--- Provided records Enclosed Below ---

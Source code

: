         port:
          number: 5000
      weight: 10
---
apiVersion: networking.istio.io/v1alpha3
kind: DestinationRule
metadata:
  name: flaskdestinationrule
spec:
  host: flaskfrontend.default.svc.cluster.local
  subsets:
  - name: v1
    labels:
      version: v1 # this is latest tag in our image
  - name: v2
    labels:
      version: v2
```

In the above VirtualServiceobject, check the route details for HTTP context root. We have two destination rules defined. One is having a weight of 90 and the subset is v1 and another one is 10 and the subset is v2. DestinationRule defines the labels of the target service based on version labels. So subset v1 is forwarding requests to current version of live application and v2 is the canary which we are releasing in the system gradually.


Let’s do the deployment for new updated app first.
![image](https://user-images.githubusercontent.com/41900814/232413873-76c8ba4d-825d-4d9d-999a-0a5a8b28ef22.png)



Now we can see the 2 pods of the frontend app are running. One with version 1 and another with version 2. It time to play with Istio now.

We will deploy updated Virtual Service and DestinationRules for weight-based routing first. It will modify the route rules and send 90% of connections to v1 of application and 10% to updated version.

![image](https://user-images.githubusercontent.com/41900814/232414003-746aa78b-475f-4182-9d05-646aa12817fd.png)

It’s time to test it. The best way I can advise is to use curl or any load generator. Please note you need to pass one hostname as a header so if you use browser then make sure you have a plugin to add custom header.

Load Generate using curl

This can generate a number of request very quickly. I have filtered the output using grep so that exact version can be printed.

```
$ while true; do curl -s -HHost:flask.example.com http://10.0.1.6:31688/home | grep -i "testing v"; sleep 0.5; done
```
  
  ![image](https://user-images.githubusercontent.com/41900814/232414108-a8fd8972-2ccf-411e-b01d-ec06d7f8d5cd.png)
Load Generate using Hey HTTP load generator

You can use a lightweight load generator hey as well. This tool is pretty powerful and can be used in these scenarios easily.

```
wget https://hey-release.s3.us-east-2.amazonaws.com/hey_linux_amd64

--- End of Enclosed Provided records ---
--- Provided records Enclosed Below ---

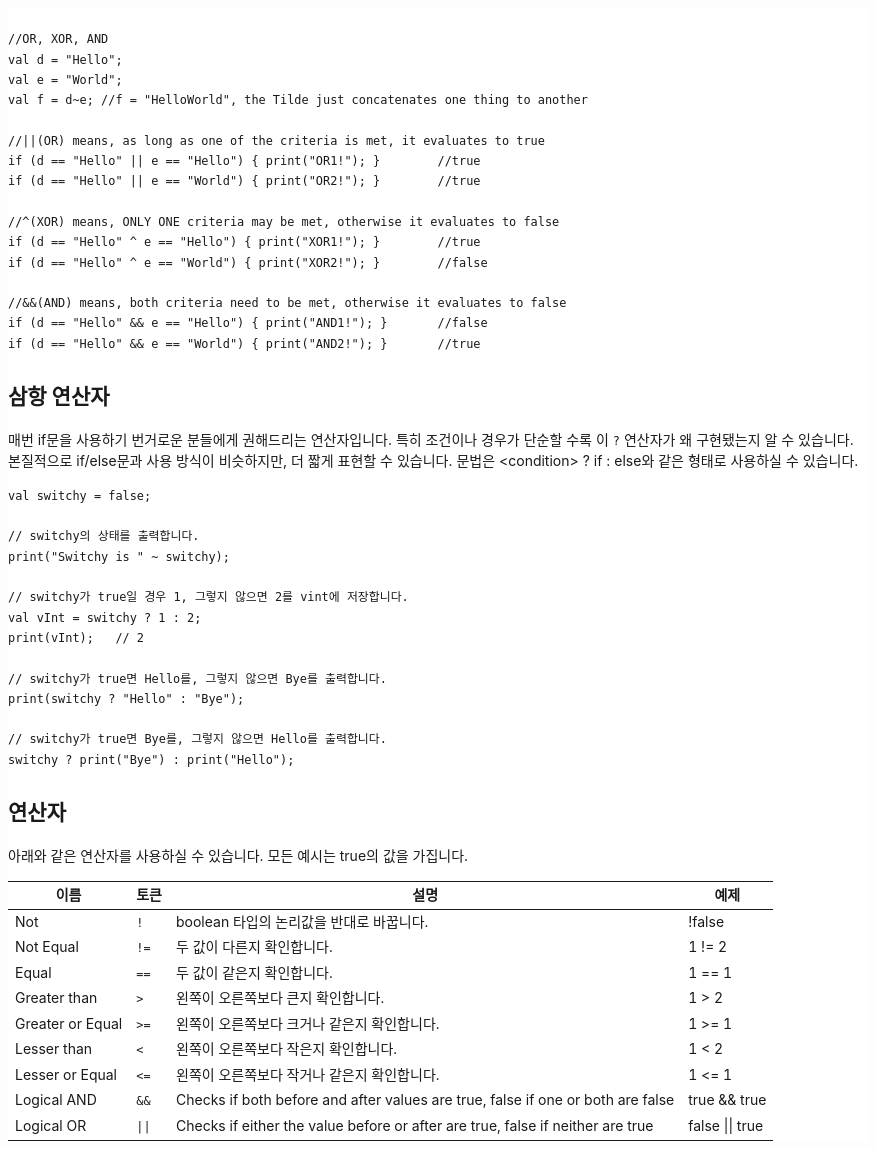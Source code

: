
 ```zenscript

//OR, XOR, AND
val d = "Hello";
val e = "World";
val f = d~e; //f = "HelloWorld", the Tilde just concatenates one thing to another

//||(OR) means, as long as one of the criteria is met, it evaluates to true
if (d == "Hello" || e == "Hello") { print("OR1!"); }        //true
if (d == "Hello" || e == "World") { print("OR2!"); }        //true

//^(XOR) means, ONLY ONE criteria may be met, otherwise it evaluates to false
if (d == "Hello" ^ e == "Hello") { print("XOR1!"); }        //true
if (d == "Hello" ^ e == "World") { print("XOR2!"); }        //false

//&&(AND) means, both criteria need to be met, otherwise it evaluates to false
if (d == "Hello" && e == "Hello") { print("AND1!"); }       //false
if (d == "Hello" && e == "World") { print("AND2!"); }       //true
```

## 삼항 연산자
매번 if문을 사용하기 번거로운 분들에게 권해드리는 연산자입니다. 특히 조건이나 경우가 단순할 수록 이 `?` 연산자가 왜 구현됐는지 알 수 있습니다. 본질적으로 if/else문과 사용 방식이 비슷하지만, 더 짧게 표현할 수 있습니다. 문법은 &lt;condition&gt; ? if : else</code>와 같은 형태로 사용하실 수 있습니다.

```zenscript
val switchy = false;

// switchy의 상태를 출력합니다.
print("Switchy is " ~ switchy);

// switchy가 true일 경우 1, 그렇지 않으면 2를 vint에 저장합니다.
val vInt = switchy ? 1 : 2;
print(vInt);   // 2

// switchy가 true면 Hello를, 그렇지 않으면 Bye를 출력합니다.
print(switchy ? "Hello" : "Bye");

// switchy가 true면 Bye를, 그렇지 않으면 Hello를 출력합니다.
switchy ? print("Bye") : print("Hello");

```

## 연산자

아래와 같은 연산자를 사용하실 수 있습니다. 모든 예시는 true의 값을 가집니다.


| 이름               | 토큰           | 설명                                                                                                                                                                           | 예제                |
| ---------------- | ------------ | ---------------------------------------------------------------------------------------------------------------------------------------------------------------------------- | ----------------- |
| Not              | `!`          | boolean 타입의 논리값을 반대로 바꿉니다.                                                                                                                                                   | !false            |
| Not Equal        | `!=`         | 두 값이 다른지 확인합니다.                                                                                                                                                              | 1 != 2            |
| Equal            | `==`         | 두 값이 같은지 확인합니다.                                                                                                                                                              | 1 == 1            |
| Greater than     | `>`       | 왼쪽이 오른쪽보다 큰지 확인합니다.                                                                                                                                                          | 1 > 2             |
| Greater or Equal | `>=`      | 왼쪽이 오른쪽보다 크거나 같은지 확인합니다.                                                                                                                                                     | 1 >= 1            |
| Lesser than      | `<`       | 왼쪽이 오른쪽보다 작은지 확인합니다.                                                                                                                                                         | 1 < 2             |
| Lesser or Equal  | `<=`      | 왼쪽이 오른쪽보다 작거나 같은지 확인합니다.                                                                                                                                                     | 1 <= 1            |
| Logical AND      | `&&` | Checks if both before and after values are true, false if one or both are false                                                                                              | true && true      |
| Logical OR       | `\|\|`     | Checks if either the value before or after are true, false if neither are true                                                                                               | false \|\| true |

--- End of Enclosed Provided records ---

- Action item -
Here the output must be the lines above from the line with "왼쪽이 오른쪽보다 작은지" to the line with "Checks if both", both included, duplicated word for word and nothing else.

- Answer area -
| Lesser than      | `<`       | 왼쪽이 오른쪽보다 작은지 확인합니다.                                                                                                                                                         | 1 < 2             |
| Lesser or Equal  | `<=`      | 왼쪽이 오른쪽보다 작거나 같은지 확인합니다.                                                                                                                                                     | 1 <= 1            |
| Logical AND      | `&&` | Checks if both before and after values are true, false if one or both are false                                                                                              | true && true      |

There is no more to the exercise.